I enjoyed reading through this thread tonight. Sleepy as I am I couldn’t stop until the end.
I feel like ultimately so much depends on the land itself, the plants and animals—forming a relationship with a place, finding the roots there, following those roots.
A couple of weeks ago I told my daughters a story about Finn MacCool and the Salmon of Knowledge. The salmon in the story, and the hazelnuts, made me think of the PNW where I grew up, and it felt good to think of there being salmon and hazelnuts in Ireland too, where some of my ancestors (including my father’s father) lived and died. It was funny how happy I felt thinking of the salmon and hazelnuts in faraway Ireland.
I spent a year in Northern Ireland (Coleraine, north of Belfast, near Giant’s Causeway) at age 19. The climate reminded me in some ways of the PNW. I didn’t feel entirely foreign in that climate, close to the sea.

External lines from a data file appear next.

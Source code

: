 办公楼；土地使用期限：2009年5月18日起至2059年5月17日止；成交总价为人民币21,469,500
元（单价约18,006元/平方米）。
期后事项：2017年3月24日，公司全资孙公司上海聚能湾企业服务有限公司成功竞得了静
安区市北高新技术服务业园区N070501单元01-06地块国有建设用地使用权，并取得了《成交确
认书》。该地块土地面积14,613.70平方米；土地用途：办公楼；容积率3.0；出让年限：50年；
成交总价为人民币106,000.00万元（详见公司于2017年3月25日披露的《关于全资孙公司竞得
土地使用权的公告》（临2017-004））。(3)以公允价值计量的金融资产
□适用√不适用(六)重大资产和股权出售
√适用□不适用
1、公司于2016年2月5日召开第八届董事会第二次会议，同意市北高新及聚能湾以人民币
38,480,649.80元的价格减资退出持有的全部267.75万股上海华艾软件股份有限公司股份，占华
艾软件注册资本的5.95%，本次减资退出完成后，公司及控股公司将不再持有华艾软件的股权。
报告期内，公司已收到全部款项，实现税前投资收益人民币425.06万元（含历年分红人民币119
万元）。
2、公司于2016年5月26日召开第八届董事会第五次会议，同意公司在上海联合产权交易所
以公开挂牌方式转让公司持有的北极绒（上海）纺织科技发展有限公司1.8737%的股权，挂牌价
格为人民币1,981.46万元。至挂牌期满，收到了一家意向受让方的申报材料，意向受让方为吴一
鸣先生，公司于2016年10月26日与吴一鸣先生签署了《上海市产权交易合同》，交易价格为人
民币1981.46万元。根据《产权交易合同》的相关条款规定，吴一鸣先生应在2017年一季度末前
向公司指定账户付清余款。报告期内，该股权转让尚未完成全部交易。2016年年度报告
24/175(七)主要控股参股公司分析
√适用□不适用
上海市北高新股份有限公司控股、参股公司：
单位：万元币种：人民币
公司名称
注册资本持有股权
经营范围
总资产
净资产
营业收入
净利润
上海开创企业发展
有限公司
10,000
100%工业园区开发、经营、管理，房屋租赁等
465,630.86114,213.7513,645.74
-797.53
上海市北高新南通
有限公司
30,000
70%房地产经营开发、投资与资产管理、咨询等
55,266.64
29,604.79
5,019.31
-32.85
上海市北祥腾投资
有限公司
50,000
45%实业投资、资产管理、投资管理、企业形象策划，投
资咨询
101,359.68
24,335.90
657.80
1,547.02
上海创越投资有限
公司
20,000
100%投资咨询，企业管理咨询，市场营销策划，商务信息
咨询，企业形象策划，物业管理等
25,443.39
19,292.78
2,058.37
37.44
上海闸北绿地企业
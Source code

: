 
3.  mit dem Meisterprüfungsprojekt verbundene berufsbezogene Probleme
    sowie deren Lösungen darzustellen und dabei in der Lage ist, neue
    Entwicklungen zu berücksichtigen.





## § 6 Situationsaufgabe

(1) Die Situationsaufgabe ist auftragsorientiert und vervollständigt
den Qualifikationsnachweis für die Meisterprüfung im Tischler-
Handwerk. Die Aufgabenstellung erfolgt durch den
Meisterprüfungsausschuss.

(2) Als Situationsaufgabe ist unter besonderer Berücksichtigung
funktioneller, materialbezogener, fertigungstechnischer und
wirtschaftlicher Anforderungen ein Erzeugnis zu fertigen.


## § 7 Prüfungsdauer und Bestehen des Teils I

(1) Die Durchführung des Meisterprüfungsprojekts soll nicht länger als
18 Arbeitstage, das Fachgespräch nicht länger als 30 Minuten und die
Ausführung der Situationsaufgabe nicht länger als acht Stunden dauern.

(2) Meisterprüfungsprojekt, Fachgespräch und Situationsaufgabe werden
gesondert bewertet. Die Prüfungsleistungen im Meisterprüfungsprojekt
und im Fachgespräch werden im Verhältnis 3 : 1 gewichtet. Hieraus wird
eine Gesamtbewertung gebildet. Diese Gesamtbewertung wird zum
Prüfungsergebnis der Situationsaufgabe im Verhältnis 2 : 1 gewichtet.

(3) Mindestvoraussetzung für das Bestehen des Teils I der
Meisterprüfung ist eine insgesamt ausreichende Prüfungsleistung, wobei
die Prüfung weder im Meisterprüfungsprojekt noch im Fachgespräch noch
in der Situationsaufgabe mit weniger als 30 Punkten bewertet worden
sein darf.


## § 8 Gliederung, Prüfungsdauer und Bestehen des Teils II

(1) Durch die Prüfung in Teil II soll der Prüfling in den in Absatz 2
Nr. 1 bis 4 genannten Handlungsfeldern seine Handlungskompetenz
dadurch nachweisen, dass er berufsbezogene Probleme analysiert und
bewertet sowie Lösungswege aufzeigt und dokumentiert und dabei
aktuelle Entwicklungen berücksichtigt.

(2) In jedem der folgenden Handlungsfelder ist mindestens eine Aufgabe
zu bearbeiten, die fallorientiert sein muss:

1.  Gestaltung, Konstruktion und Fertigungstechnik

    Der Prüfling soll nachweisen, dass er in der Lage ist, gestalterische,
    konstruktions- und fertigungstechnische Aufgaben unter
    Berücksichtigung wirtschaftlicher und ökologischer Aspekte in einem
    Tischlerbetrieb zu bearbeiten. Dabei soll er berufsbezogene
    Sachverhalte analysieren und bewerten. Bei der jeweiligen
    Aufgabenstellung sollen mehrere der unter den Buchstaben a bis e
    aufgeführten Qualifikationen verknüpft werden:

I still dream from time to time of that place. Those dreams are filled with feelings of longing, bittersweet and melancholy, and usually involve searching for old friends but not being able to locate anyone and feeling like a stranger everywhere.
What a description for some of us: feeling like a stranger everywhere. It can be really confusing being human! I do want to have compassion for even the most idiotic-seeming cultural appropriators. It’s hard having the history and nature hammered out of you.
I remember some American exchange students being mocked mercilessly by the Irish students for saying something along the lines of, “I’m Irish too.” I remember avoiding after that point even mentioning that my grandfather and uncles had been born and raised in Co. Kerry.
I took a film class that year focused on the Irish identity. It boiled down to contrast between old American films about the Irish, which idealized the Irish and made Ireland fuzzy and quaint, and old British films about the Irish, which portrayed the Irish as violent, half-human imbeciles. Not unlike portrayals of Native Americans, or I’m sure any number of people…
It’s funny but sometimes I just sit and feel so grateful for the goddamn trees. I’ve tried to think who my people might’ve been, in terms of cultural mentors. Honest to goodness, though, I think the earth itself helped me along the most. I come from that place, and share that place with many dead people of varying origins and ancestries, including of course many, many generations of indigenous people. I have deep affection for plants and animals—and smells, colors, textures, etc.—of the Puget Sound area, because I was a child there.